Revan bersandar di salah satu jendela, dasinya longgar, kemejanya sedikit kusut, dan sorot matanya kosong—seolah pikirannya melayang jauh dari tempat itu.
Dari kejauhan, langkah kaki terdengar. Berat. Terukur.
Nathaniel Gryson.
Sosok President Student Council itu berhenti beberapa langkah dari Revan. Punggungnya tegak, rahangnya mengeras, dan sorot matanya tajam—memancarkan wibawa yang biasa ia tunjukkan dalam setiap rapat.
"Aku sudah menduganya," kata Nathan, suaranya tenang tapi menusuk. "Kau selalu ada di tempat seperti ini. Tersembunyi. Jauh dari semua orang."
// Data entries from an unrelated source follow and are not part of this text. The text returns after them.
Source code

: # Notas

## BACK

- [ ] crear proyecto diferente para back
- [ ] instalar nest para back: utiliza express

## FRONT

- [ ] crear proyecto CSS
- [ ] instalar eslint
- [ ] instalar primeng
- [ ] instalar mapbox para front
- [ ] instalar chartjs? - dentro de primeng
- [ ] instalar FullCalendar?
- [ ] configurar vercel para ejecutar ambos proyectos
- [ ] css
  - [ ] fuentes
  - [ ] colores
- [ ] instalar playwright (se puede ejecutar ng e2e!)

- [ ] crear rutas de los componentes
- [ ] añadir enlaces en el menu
Revan tak bereaksi. Matanya masih menatap kosong ke luar jendela. "Dan kau selalu punya waktu untuk mencariku, ya?" balasnya, datar.
Hening sejenak.
Nathan menghela napas, meski ketegangan di bahunya tak berkurang sedikit pun. "Aku hanya ingin memastikan satu hal, Revan." Ia melangkah lebih dekat. "Kau tahu betul kekacauan malam Valentine telah menjatuhkan reputasi Student Council. Dan kehadiran seseorang... yang bukan bagian dari kami, justru memperkeruh semuanya."
Kata-kata itu terucap tegas, namun terukur. Setiap suku katanya seperti dipilih dengan hati-hati.
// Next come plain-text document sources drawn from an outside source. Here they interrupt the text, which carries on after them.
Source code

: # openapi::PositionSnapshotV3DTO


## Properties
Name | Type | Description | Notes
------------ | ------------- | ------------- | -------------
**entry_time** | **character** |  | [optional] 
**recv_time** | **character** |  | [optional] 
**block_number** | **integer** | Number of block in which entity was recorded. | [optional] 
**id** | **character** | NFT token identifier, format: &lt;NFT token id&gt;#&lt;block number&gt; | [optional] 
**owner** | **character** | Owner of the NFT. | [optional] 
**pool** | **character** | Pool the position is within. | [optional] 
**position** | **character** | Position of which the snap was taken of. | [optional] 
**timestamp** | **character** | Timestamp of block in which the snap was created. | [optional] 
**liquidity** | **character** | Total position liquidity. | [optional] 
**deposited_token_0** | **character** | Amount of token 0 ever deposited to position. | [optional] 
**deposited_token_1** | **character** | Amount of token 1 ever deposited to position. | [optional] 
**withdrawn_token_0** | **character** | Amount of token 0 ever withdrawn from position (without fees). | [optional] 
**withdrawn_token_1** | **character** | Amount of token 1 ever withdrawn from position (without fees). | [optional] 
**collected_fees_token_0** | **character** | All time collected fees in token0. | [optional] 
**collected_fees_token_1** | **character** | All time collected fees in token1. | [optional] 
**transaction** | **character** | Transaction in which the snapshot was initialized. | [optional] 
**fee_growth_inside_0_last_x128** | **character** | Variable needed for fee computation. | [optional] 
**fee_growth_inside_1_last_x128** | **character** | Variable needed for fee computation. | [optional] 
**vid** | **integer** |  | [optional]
Revan tersenyum tipis—bukan karena senang, melainkan getir. "Jadi, kau mau bilang semuanya salahku?"
Nathan tidak menjawab. Tapi sorot matanya cukup memberi jawaban.
"Kau benar," lanjut Revan, suaranya tetap dingin. "Aku bukan bagian dari Student Council. Dan aku tidak pernah minta untuk jadi bagian dari kekacauan itu. Aku membantu karena..." Ia terhenti, sekilas bayangan Savina muncul di pikirannya, membuat dadanya terasa sesak. "Karena aku ingin. Itu saja."
Nathan semakin mempersempit jarak di antara mereka. "Itu masalahnya, Revan," katanya pelan tapi tajam. "Kau bertindak sesuka hatimu. Tanpa memikirkan konsekuensi. Dan sekarang? Kami yang harus memunguti serpihan reputasi yang hancur."
Revan akhirnya menoleh, matanya gelap namun hampa. "Lucu," gumamnya. "Kau bicara seolah aku sengaja menghancurkan semuanya. Padahal aku hanya berusaha memperbaiki apa yang orang-orangmu sendiri kacaukan."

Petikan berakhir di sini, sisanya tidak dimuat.